Прачка Палашка, толстая и рябая девка, и кривая коровница Акулька как-то согласились в одно время кинуться матушке в ноги, винясь в преступной слабости и с плачем жалуясь на мусье, обольстившего их неопытность. Матушка шутить этим не любила и пожаловалась батюшке. У него расправа была коротка. Он тотчас потребовал каналью француза. Доложили, что мусье давал мне свой урок. Батюшка пошел в мою комнату. В это время Бопре спал на кровати сном невинности. Я был занят делом. Надобно знать, что для меня выписана была из Москвы географическая карта. Она висела на стене безо всякого употребления и давно соблазняла меня шириною и добротою бумаги. Я решился сделать из нее змей и, пользуясь сном Бопре, принялся за работу. Батюшка вошел в то самое время, как я прилаживал мочальный хвост к Мысу Доброй Надежды. Увидя мои упражнения в географии, батюшка дернул меня за ухо, потом подбежал к Бопре, разбудил его очень неосторожно и стал осыпать укоризнами. Бопре в смятении хотел было привстать и не мог: несчастный француз был мертво пьян. Семь бед, один ответ. Батюшка за ворот приподнял его с кровати, вытолкал из дверей и в тот же день прогнал со двора, к неописанной радости Савельича. Тем и кончилось мое воспитание.

Я жил недорослем, гоняя голубей и играя в чехарду с дворовыми мальчишками. Между тем минуло мне шестнадцать лет. Тут судьба моя переменилась.

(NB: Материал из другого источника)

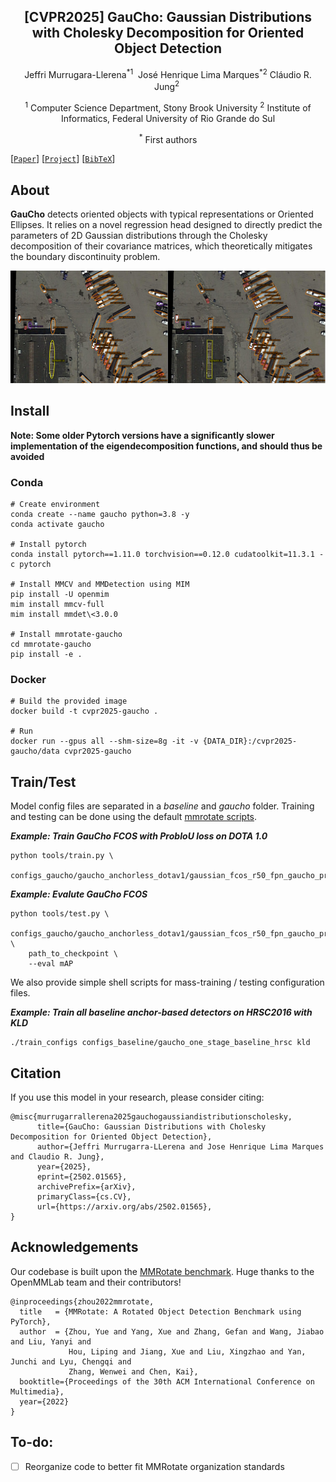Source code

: 
<div align="center">
<h2> [CVPR2025] GauCho: Gaussian Distributions with Cholesky Decomposition for Oriented Object Detection </h2>

Jeffri Murrugara-Llerena<sup>\*</sup><sup>1</sup>&nbsp;
José Henrique Lima Marques<sup>\*</sup><sup>2</sup>
Cláudio R. Jung<sup>2</sup>&nbsp;

<sup>1</sup> Computer Science Department,
Stony Brook University&nbsp;<sup>2</sup> Institute of Informatics,
Federal University of Rio Grande do Sul

<sup>\*</sup> First authors

</div>

[[`Paper`](https://arxiv.org/abs/2502.01565)] [[`Project`](https://github.com/jhlmarques/GauCho)] [[`BibTeX`](#citation)]

## About

**GauCho** detects oriented objects with typical representations or Oriented Ellipses. It relies on a novel regression head designed to directly predict the parameters of 2D Gaussian distributions through the Cholesky decomposition of their covariance matrices, which theoretically mitigates the boundary discontinuity problem.

![Gaucho](images/fondo_gaucho.png)

## Install
**Note: Some older Pytorch versions have a significantly slower implementation of the eigendecomposition functions, and should thus be avoided**

### Conda
```
# Create environment
conda create --name gaucho python=3.8 -y
conda activate gaucho

# Install pytorch
conda install pytorch==1.11.0 torchvision==0.12.0 cudatoolkit=11.3.1 -c pytorch

# Install MMCV and MMDetection using MIM
pip install -U openmim
mim install mmcv-full
mim install mmdet\<3.0.0

# Install mmrotate-gaucho
cd mmrotate-gaucho
pip install -e .

```

### Docker

```
# Build the provided image
docker build -t cvpr2025-gaucho .

# Run
docker run --gpus all --shm-size=8g -it -v {DATA_DIR}:/cvpr2025-gaucho/data cvpr2025-gaucho
```


## Train/Test

Model config files are separated in a *baseline* and *gaucho* folder. Training and testing can be done using the default [mmrotate scripts](https://mmrotate.readthedocs.io/en/latest/get_started.html#train-a-model). 

***Example: Train GauCho FCOS with ProbIoU loss on DOTA 1.0***
```
python tools/train.py \ 
    configs_gaucho/gaucho_anchorless_dotav1/gaussian_fcos_r50_fpn_gaucho_probiou_1x_dota_le90.py
```

***Example: Evalute GauCho FCOS***
```
python tools/test.py \
    configs_gaucho/gaucho_anchorless_dotav1/gaussian_fcos_r50_fpn_gaucho_probiou_1x_dota_le90.py \
    path_to_checkpoint \
    --eval mAP

```

We also provide simple shell scripts for mass-training / testing configuration files.

***Example: Train all baseline anchor-based detectors on HRSC2016 with KLD***
```
./train_configs configs_baseline/gaucho_one_stage_baseline_hrsc kld
```


## Citation

If you use this model in your research, please consider citing:

```
@misc{murrugarrallerena2025gauchogaussiandistributionscholesky,
      title={GauCho: Gaussian Distributions with Cholesky Decomposition for Oriented Object Detection}, 
      author={Jeffri Murrugarra-LLerena and Jose Henrique Lima Marques and Claudio R. Jung},
      year={2025},
      eprint={2502.01565},
      archivePrefix={arXiv},
      primaryClass={cs.CV},
      url={https://arxiv.org/abs/2502.01565}, 
}
```

## Acknowledgements

Our codebase is built upon the [MMRotate benchmark](https://github.com/open-mmlab/mmrotate). Huge thanks to the OpenMMLab team and their contributors!

```
@inproceedings{zhou2022mmrotate,
  title   = {MMRotate: A Rotated Object Detection Benchmark using PyTorch},
  author  = {Zhou, Yue and Yang, Xue and Zhang, Gefan and Wang, Jiabao and Liu, Yanyi and
             Hou, Liping and Jiang, Xue and Liu, Xingzhao and Yan, Junchi and Lyu, Chengqi and
             Zhang, Wenwei and Chen, Kai},
  booktitle={Proceedings of the 30th ACM International Conference on Multimedia},
  year={2022}
}
```

## To-do:
- [ ] Reorganize code to better fit MMRotate organization standards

Однажды осенью матушка варила в гостиной медовое варенье, а я, облизываясь, смотрел на кипучие пенки. Батюшка у окна читал Придворный календарь,[9] ежегодно им получаемый. Эта книга имела всегда сильное на него влияние: никогда не перечитывал он ее без особенного участия, и чтение это производило в нем всегда удивительное волнение желчи. Матушка, знавшая наизусть все его свычаи и обычаи, всегда старалась засунуть несчастную книгу как можно подалее, и таким образом Придворный календарь не попадался ему на глаза иногда по целым месяцам. Зато, когда он случайно его находил, то, бывало, по целым часам не выпускал уж из своих рук. Итак, батюшка читал Придворный календарь, изредка пожимая плечами и повторяя вполголоса: «Генерал-поручик. Он у меня в роте был сержантом. Обоих российских орденов кавалер. А давно ли мы…» Наконец батюшка швырнул календарь на диван и погрузился в задумчивость, не предвещавшую ничего доброго.

Вдруг он обратился к матушке: «Авдотья Васильевна, а сколько лет Петруше?»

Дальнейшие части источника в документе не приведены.